Task goal ▸
Nothing in the data may be altered; the answer is a verbatim copy of it.

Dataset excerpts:
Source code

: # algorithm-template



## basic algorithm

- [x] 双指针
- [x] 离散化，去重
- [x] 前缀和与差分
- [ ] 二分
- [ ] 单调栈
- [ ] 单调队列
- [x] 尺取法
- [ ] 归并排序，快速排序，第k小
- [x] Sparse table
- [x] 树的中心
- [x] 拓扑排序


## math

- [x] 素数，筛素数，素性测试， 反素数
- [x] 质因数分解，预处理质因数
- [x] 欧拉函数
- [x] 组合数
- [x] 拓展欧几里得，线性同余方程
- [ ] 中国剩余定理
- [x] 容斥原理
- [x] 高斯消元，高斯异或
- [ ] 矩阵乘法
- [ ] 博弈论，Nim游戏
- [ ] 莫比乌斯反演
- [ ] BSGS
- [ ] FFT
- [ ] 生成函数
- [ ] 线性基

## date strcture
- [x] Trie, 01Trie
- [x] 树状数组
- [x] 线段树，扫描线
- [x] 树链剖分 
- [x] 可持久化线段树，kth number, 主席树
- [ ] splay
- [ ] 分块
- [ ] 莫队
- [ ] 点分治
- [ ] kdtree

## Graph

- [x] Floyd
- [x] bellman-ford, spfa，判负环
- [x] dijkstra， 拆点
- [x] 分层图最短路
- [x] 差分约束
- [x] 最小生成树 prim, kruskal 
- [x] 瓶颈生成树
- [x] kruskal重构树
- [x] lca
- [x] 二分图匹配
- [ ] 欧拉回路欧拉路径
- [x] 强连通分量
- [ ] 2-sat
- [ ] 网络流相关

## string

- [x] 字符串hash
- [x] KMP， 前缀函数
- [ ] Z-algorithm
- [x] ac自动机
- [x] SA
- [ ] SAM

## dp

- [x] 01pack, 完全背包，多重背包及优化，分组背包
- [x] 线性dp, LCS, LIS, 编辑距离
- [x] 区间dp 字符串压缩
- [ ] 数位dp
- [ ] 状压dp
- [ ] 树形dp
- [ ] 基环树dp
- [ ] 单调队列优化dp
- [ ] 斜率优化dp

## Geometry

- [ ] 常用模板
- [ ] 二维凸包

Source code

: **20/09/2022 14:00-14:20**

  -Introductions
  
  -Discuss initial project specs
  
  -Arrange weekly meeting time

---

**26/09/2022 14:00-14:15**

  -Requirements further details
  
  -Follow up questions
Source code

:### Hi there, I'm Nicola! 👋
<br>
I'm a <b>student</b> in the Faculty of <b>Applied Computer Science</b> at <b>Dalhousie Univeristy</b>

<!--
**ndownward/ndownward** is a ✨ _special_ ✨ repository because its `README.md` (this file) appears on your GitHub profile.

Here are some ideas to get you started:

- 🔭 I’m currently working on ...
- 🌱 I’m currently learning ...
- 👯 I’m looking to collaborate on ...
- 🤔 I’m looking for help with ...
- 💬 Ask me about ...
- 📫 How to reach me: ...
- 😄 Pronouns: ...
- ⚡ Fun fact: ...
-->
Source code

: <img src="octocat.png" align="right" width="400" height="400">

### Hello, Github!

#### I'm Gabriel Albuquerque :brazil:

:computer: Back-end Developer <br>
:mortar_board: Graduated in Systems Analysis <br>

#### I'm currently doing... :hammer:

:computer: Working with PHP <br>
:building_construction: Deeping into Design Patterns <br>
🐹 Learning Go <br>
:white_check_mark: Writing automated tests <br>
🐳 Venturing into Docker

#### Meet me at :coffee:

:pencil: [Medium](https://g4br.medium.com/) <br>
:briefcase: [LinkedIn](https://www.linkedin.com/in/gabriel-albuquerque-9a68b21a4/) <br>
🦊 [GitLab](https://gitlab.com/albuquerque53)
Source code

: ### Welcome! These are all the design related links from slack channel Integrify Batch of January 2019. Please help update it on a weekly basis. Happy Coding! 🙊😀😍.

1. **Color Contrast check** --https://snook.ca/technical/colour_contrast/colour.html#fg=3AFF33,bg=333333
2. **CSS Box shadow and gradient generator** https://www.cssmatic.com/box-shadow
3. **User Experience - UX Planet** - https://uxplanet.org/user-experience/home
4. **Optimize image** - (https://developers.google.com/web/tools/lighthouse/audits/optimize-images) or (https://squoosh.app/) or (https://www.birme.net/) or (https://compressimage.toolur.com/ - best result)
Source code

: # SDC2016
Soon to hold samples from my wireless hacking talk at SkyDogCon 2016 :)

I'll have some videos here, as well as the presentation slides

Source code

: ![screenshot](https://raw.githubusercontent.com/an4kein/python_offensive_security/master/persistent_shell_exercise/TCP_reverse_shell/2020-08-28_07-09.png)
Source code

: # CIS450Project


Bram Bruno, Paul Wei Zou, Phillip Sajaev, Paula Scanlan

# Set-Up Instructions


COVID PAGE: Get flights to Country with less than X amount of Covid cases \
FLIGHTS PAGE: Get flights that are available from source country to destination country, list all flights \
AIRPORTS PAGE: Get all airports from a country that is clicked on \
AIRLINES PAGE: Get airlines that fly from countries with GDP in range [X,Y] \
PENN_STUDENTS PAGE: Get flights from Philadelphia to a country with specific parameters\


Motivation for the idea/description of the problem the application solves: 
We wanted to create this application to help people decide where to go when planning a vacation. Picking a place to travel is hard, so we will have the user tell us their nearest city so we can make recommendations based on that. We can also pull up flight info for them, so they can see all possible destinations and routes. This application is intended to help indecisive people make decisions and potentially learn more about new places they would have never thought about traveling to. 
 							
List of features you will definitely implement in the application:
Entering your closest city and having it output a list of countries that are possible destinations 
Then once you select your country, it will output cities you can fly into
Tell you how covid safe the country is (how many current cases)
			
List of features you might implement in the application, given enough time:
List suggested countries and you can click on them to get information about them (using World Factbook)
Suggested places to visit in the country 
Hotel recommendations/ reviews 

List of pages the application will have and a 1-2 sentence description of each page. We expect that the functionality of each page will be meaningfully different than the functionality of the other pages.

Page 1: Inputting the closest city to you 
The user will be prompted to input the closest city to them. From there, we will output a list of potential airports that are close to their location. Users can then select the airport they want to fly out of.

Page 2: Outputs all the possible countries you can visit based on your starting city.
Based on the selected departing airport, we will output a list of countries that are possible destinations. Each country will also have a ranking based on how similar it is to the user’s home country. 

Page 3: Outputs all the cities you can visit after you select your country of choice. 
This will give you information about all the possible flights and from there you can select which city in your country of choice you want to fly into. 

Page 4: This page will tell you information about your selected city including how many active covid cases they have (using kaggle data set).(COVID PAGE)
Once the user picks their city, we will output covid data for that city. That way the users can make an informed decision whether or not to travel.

Worked solution ▸
Source code

: # algorithm-template



## basic algorithm

- [x] 双指针
- [x] 离散化，去重
- [x] 前缀和与差分
- [ ] 二分
- [ ] 单调栈
- [ ] 单调队列
- [x] 尺取法
- [ ] 归并排序，快速排序，第k小
- [x] Sparse table
- [x] 树的中心
- [x] 拓扑排序


## math

- [x] 素数，筛素数，素性测试， 反素数
- [x] 质因数分解，预处理质因数
- [x] 欧拉函数
- [x] 组合数
- [x] 拓展欧几里得，线性同余方程
- [ ] 中国剩余定理
- [x] 容斥原理
- [x] 高斯消元，高斯异或
- [ ] 矩阵乘法
- [ ] 博弈论，Nim游戏
- [ ] 莫比乌斯反演
- [ ] BSGS
- [ ] FFT
- [ ] 生成函数
- [ ] 线性基

## date strcture
- [x] Trie, 01Trie
- [x] 树状数组
- [x] 线段树，扫描线
- [x] 树链剖分 
- [x] 可持久化线段树，kth number, 主席树
- [ ] splay
- [ ] 分块
- [ ] 莫队
- [ ] 点分治
- [ ] kdtree

## Graph

- [x] Floyd
- [x] bellman-ford, spfa，判负环
- [x] dijkstra， 拆点
- [x] 分层图最短路
- [x] 差分约束
- [x] 最小生成树 prim, kruskal 
- [x] 瓶颈生成树
- [x] kruskal重构树
- [x] lca
- [x] 二分图匹配
- [ ] 欧拉回路欧拉路径
- [x] 强连通分量
- [ ] 2-sat
- [ ] 网络流相关

## string

- [x] 字符串hash
- [x] KMP， 前缀函数
- [ ] Z-algorithm
- [x] ac自动机
- [x] SA
- [ ] SAM

## dp

- [x] 01pack, 完全背包，多重背包及优化，分组背包
- [x] 线性dp, LCS, LIS, 编辑距离
- [x] 区间dp 字符串压缩
- [ ] 数位dp
- [ ] 状压dp
- [ ] 树形dp
- [ ] 基环树dp
- [ ] 单调队列优化dp
- [ ] 斜率优化dp

## Geometry

- [ ] 常用模板
- [ ] 二维凸包

Source code

: **20/09/2022 14:00-14:20**

  -Introductions
  
  -Discuss initial project specs
  
  -Arrange weekly meeting time

---

**26/09/2022 14:00-14:15**

  -Requirements further details
  
  -Follow up questions
Source code

:### Hi there, I'm Nicola! 👋
<br>
I'm a <b>student</b> in the Faculty of <b>Applied Computer Science</b> at <b>Dalhousie Univeristy</b>

<!--
**ndownward/ndownward** is a ✨ _special_ ✨ repository because its `README.md` (this file) appears on your GitHub profile.

Here are some ideas to get you started:

- 🔭 I’m currently working on ...
- 🌱 I’m currently learning ...
- 👯 I’m looking to collaborate on ...
- 🤔 I’m looking for help with ...
- 💬 Ask me about ...
- 📫 How to reach me: ...
- 😄 Pronouns: ...
- ⚡ Fun fact: ...
-->
Source code

: <img src="octocat.png" align="right" width="400" height="400">

### Hello, Github!

#### I'm Gabriel Albuquerque :brazil:

:computer: Back-end Developer <br>
:mortar_board: Graduated in Systems Analysis <br>

#### I'm currently doing... :hammer:

:computer: Working with PHP <br>
:building_construction: Deeping into Design Patterns <br>
🐹 Learning Go <br>
:white_check_mark: Writing automated tests <br>
🐳 Venturing into Docker

#### Meet me at :coffee:

:pencil: [Medium](https://g4br.medium.com/) <br>
:briefcase: [LinkedIn](https://www.linkedin.com/in/gabriel-albuquerque-9a68b21a4/) <br>
🦊 [GitLab](https://gitlab.com/albuquerque53)
Source code

: ### Welcome! These are all the design related links from slack channel Integrify Batch of January 2019. Please help update it on a weekly basis. Happy Coding! 🙊😀😍.

1. **Color Contrast check** --https://snook.ca/technical/colour_contrast/colour.html#fg=3AFF33,bg=333333
2. **CSS Box shadow and gradient generator** https://www.cssmatic.com/box-shadow
3. **User Experience - UX Planet** - https://uxplanet.org/user-experience/home
4. **Optimize image** - (https://developers.google.com/web/tools/lighthouse/audits/optimize-images) or (https://squoosh.app/) or (https://www.birme.net/) or (https://compressimage.toolur.com/ - best result)
Source code

: # SDC2016
Soon to hold samples from my wireless hacking talk at SkyDogCon 2016 :)

I'll have some videos here, as well as the presentation slides

Source code

: ![screenshot](https://raw.githubusercontent.com/an4kein/python_offensive_security/master/persistent_shell_exercise/TCP_reverse_shell/2020-08-28_07-09.png)
Source code

: # CIS450Project


Bram Bruno, Paul Wei Zou, Phillip Sajaev, Paula Scanlan

# Set-Up Instructions


COVID PAGE: Get flights to Country with less than X amount of Covid cases \
FLIGHTS PAGE: Get flights that are available from source country to destination country, list all flights \
AIRPORTS PAGE: Get all airports from a country that is clicked on \
AIRLINES PAGE: Get airlines that fly from countries with GDP in range [X,Y] \
PENN_STUDENTS PAGE: Get flights from Philadelphia to a country with specific parameters\


Motivation for the idea/description of the problem the application solves: 
We wanted to create this application to help people decide where to go when planning a vacation. Picking a place to travel is hard, so we will have the user tell us their nearest city so we can make recommendations based on that. We can also pull up flight info for them, so they can see all possible destinations and routes. This application is intended to help indecisive people make decisions and potentially learn more about new places they would have never thought about traveling to. 
 							
List of features you will definitely implement in the application:
Entering your closest city and having it output a list of countries that are possible destinations 
Then once you select your country, it will output cities you can fly into
Tell you how covid safe the country is (how many current cases)
			
List of features you might implement in the application, given enough time:
List suggested countries and you can click on them to get information about them (using World Factbook)
Suggested places to visit in the country 
Hotel recommendations/ reviews 

List of pages the application will have and a 1-2 sentence description of each page. We expect that the functionality of each page will be meaningfully different than the functionality of the other pages.

Page 1: Inputting the closest city to you 
The user will be prompted to input the closest city to them. From there, we will output a list of potential airports that are close to their location. Users can then select the airport they want to fly out of.

Page 2: Outputs all the possible countries you can visit based on your starting city.
Based on the selected departing airport, we will output a list of countries that are possible destinations. Each country will also have a ranking based on how similar it is to the user’s home country. 

Page 3: Outputs all the cities you can visit after you select your country of choice. 
This will give you information about all the possible flights and from there you can select which city in your country of choice you want to fly into. 

Page 4: This page will tell you information about your selected city including how many active covid cases they have (using kaggle data set).(COVID PAGE)
Once the user picks their city, we will output covid data for that city. That way the users can make an informed decision whether or not to travel.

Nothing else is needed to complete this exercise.